My setting as follow:
1.observation:
ray 3D component and observation size 14,such as:
var m_velocity=transform.InverseTransformDirection(m_AgentRb.velocity);
sensor.AddObservation(new Vector2(m_velocity.x, m_velocity.z));//2
var anglSpeed = transform.InverseTransformDirection(m_AgentRb.angularVelocity);
sensor.AddObservation(anglSpeed.y);//1
distance between agent and target//1
sensor.AddObservation(forwardForce / m_AgentRb.mass);//3
sensor.AddObservation(rotationTorque);//3
the average of three agents’ distance between …//1
The angle enclosed by adjacent agents and the target//2
var angleBetween = Vector2.Dot(transform.InverseTransformDirection(transform.forward),
transform.InverseTransformDirection(new Vector2(tarToAgent.x, tarToAgent.z)));
sensor.AddObservation(angleBetween);//1
- action:
var forwardGo = Vector3.zero;
var rotationGo = Vector3.zero;
var continueAction = actionBuffers.ContinuousActions;
var a1 = Mathf.Clamp(continueAction[0], 0, 1);
var a2 = Mathf.Clamp(continueAction[1], -1, 1);
forwardGo = transform.InverseTransformVector(transform.forward)*a1;
rotationGo = transform.InverseTransformVector(transform.up) * a2;
forwardForce = forwardGo * m_Setting.agentSpeed;
rotationTorque = rotationGo * m_Setting.agentAngularSpeed;
m_AgentRb.AddRelativeForce(forwardForce);
m_AgentRb.AddRelativeTorque(rotationTorque );
- reward:
single agent:distance,angle
group:achieve task, collision, out of boundary, time penalty
4.yaml
My Behavior:
trainer_type: poca
hyperparameters:
batch_size: 512
buffer_size: 10240
learning_rate: 0.0003
beta: 0.005
epsilon: 0.2
lambd: 0.95
num_epoch: 3
learning_rate_schedule: linear
network_settings:
normalize: true
hidden_units: 512
num_layers: 3
vis_encode_type: simple
reward_signals:
extrinsic:
gamma: 0.99
strength: 1.0
network_settings:
normalize: true
keep_checkpoints: 5
max_steps: 50000000
time_horizon: 64
summary_freq: 30000
and when i training,over a period of time, there will be a error and at the same time, it occurred five times :
ArgumentException: NaN increment passed to AddReward.

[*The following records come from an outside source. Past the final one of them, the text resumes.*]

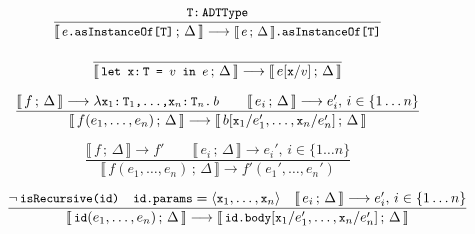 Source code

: \documentclass[a4paper,twoside]{article}
\newcommand{\lb}[2]{\llbracket\, #1\,;\, #2\, \rrbracket}
\newcommand{\TODO}[1]{\textcolor{YellowOrange}{(TODO: #1)}} %
\newcommand{\stt}[1]{\texttt{\small{#1}}}
\begin{document}
\begin{landscape}
\begin{figure}[htb]\ContinuedFloat
\centering
\begin{framed}

\begin{equation}
\dfrac{
  \stt{T:\,ADTType}
}{
  \lb{\stt{$e$.asInstanceOf[T]}}{\Delta} \longrightarrow \stt{$\lb{e}{\Delta}$.asInstanceOf[T]}
}
\end{equation}

\begin{equation}
\dfrac{
}{
  \lb{\stt{let x:\,T = $v$ in $e$}}{\Delta} \longrightarrow
  \lb{e[\stt{x}/\stt{$v$}]}{\Delta}
}
\end{equation}


\begin{equation}
\dfrac{
  \lb{f}{\Delta} \longrightarrow \lambda \stt{x$_1$:\,T$_1$,\ldots,x$_n$:\,T$_n$.\,$b$}
  \qquad
  \lb{e_i}{\Delta} \longrightarrow e_i',\, i \in \{1 \ldots n\}
}{
  \lb{f(e_1,\ldots,e_n)}{\Delta} \longrightarrow
  \lb{b[\stt{x}_1/e_1',\ldots,\stt{x}_n/e_n']}{\Delta}
}
\end{equation}

\begin{equation}
\dfrac{
  \lb{f}{\Delta} \longrightarrow f' \qquad
  \lb{e_i}{\Delta} \longrightarrow e_i',\, i \in \{1 \ldots n\}
}{
  \lb{f(e_1,\ldots,e_n)}{\Delta} \longrightarrow
  f'(e_1', \ldots, e_n')
}
\end{equation}


\begin{equation}
\dfrac{
 \neg\,\stt{isRecursive(id)} \quad
 \stt{id.params} = \langle \stt{x}_1, \ldots, \stt{x}_n \rangle \quad
 \lb{e_i}{\Delta} \longrightarrow e_i',\, i \in \{1 \ldots n\}
}{
  \lb{\stt{id}(e_1,\ldots,e_n)}{\Delta} \longrightarrow
  \lb{\stt{id.body}[\stt{x}_1/e_1',\ldots,\stt{x}_n/e_n']}{\Delta}
}
\label{fig:symbolicsem:fi1}
\end{equation}


\end{framed}
\end{figure}
\end{landscape}
\end{document}
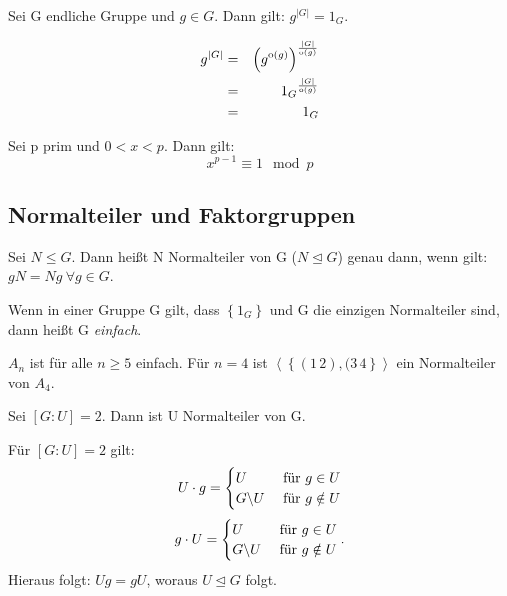 \documentclass[10pt]{scrbook}
\begin{document}
\begin{Kor}
Sei G endliche Gruppe und $g\in G$. Dann gilt: $g^{\left|G\right|}=1_G$.
\end{Kor}
\begin{bew}
\begin{eqnarray*}
	g^{\left|G\right|} & = & \left(g^{\operatorname{o}(g)}\right)^{\frac{\left|G\right|}{\operatorname{o}(g)}} \\
	& = & {1_G}^{\frac{\left|G\right|}{\operatorname{o}(g)}} \\
	& = & 1_G
\end{eqnarray*}
\end{bew}

\begin{Kor}
Sei p prim und $0<x<p$. Dann gilt:
\begin{displaymath}
	x^{p-1}\equiv 1 \mod p
\end{displaymath}
\end{Kor}

\subsection{Normalteiler und Faktorgruppen}

\begin{Def}
Sei $N\leq G$. Dann heißt N Normalteiler von G ($N\trianglelefteq G$) genau dann, wenn gilt: $g N=N g\ \forall g\in G$.
\end{Def}

\begin{Def}
Wenn in einer Gruppe G gilt, dass $\left\{1_G\right\}$ und G die einzigen Normalteiler sind, dann heißt G \emph{einfach}.
\end{Def}

\begin{Bsp}
$A_n$ ist für alle $n\geq 5$ einfach. Für $n=4$ ist $\left\langle\left\{(1\,2), (3\,4\right\}\right\rangle$ ein Normalteiler von $A_4$.
\end{Bsp}

\begin{Le}
Sei $[G : U]=2$. Dann ist U Normalteiler von G.
\end{Le}
\begin{bew}
Für $[G : U]=2$ gilt:
\begin{displaymath}
	U\cdot g=\begin{cases}
	U & \textnormal{ für } g\in U \\
	G\backslash U & \textnormal{ für } g\notin U
	\end{cases}
\end{displaymath}
\begin{displaymath}
	g\cdot U=\begin{cases}
	U & \textnormal{ für } g\in U \\
	G\backslash U & \textnormal{ für } g\notin U
	\end{cases}.
\end{displaymath}
	Hieraus folgt: $U g=g U$, woraus $U\trianglelefteq G$ folgt.
\end{bew}
\end{document}
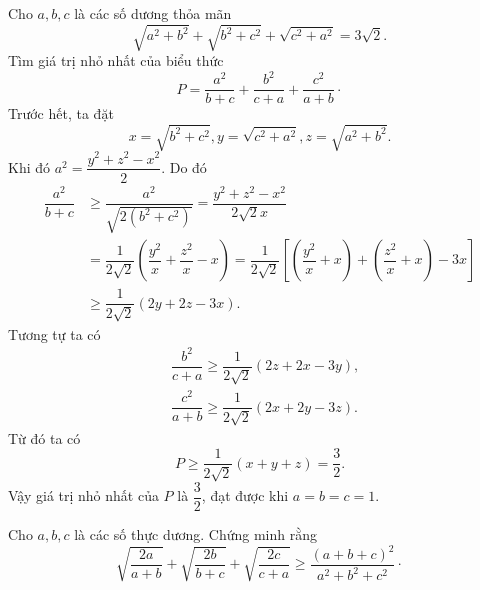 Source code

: \begin{bt} %
	Cho $a,b,c$ là các số dương thỏa mãn $$\sqrt{a^2+b^2}+\sqrt{b^2+c^2}+\sqrt{c^2+a^2}=3\sqrt{2}.$$
	Tìm giá trị nhỏ nhất của biểu thức $$P=\dfrac{a^2}{b+c}+\dfrac{b^2}{c+a}+\dfrac{c^2}{a+b}\cdot$$
	\loigiai
	{
		Trước hết, ta đặt $$x=\sqrt{b^2+c^2}, y=\sqrt{c^2+a^2}, z=\sqrt{a^2+b^2}.$$
		Khi đó $a^2=\dfrac{y^2+z^2-x^2}{2}$. Do đó 
		$$\begin{aligned}
		\dfrac{a^2}{b+c}&\ge \dfrac{a^2}{\sqrt{2(b^2+c^2)}}=\dfrac{y^2+z^2-x^2}{2\sqrt{2}x}\\ 
		&=\dfrac{1}{2\sqrt{2}}\left(\dfrac{y^2}{x}+\dfrac{z^2}{x}-x\right)=\dfrac{1}{2\sqrt{2}}\left[\left(\dfrac{y^2}{x}+x\right)+\left(\dfrac{z^2}{x}+x\right)-3x\right]\\
		&\ge \dfrac{1}{2\sqrt{2}}\left(2y+2z-3x\right).
		\end{aligned}$$
		Tương tự ta có $$\begin{aligned}
		&\dfrac{b^2}{c+a}\ge \dfrac{1}{2\sqrt{2}}\left(2z+2x-3y\right),\\ 
		&\dfrac{c^2}{a+b}\ge  \dfrac{1}{2\sqrt{2}}\left(2x+2y-3z\right).
		\end{aligned}$$
		Từ đó ta có $$P\ge \dfrac{1}{2\sqrt{2}}(x+y+z)=\dfrac{3}{2}.$$
		Vậy giá trị nhỏ nhất của $P$ là $\dfrac{3}{2}$, đạt được khi $a=b=c=1.$
	}
\end{bt}
\begin{bt} %
	Cho $a,b,c$ là các số thực dương. Chứng minh rằng $$\sqrt{\dfrac{2a}{a+b}}+\sqrt{\dfrac{2b}{b+c}}+\sqrt{\dfrac{2c}{c+a}}\ge \dfrac{(a+b+c)^2}{a^2+b^2+c^2}\cdot$$
\end{bt}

Unity.MLAgents.Utilities.DebugCheckNanAndInfinity (System.Single value, System.String valueCategory, System.String caller) (at D:/ml-agents-release_17/com.unity.ml-agents/Runtime/Utilities.cs:58)
Unity.MLAgents.Agent.AddReward (System.Single increment) (at D:/ml-agents-release_17/com.unity.ml-agents/Runtime/Agent.cs:729)
PurseAgent.MoveAgent (Unity.MLAgents.Actuators.ActionBuffers actionBuffers) (at Assets/Cooperation/Scripts/PurseAgent.cs:290)
PurseAgent.OnActionReceived (Unity.MLAgents.Actuators.ActionBuffers actions) (at Assets/Cooperation/Scripts/PurseAgent.cs:241)
Unity.MLAgents.Actuators.VectorActuator.OnActionReceived (Unity.MLAgents.Actuators.ActionBuffers actionBuffers) (at D:/ml-agents-release_17/com.unity.ml-agents/Runtime/Actuators/VectorActuator.cs:76)
Unity.MLAgents.Actuators.ActuatorManager.ExecuteActions () (at D:/ml-agents-release_17/com.unity.ml-agents/Runtime/Actuators/ActuatorManager.cs:295)
Unity.MLAgents.Agent.AgentStep () (at D:/ml-agents-release_17/com.unity.ml-agents/Runtime/Agent.cs:1344)
Unity.MLAgents.Academy.EnvironmentStep () (at D:/ml-agents-release_17/com.unity.ml-agents/Runtime/Academy.cs:589)
Unity.MLAgents.AcademyFixedUpdateStepper.FixedUpdate () (at D:/ml-agents-release_17/com.unity.ml-agents/Runtime/Academy.cs:43)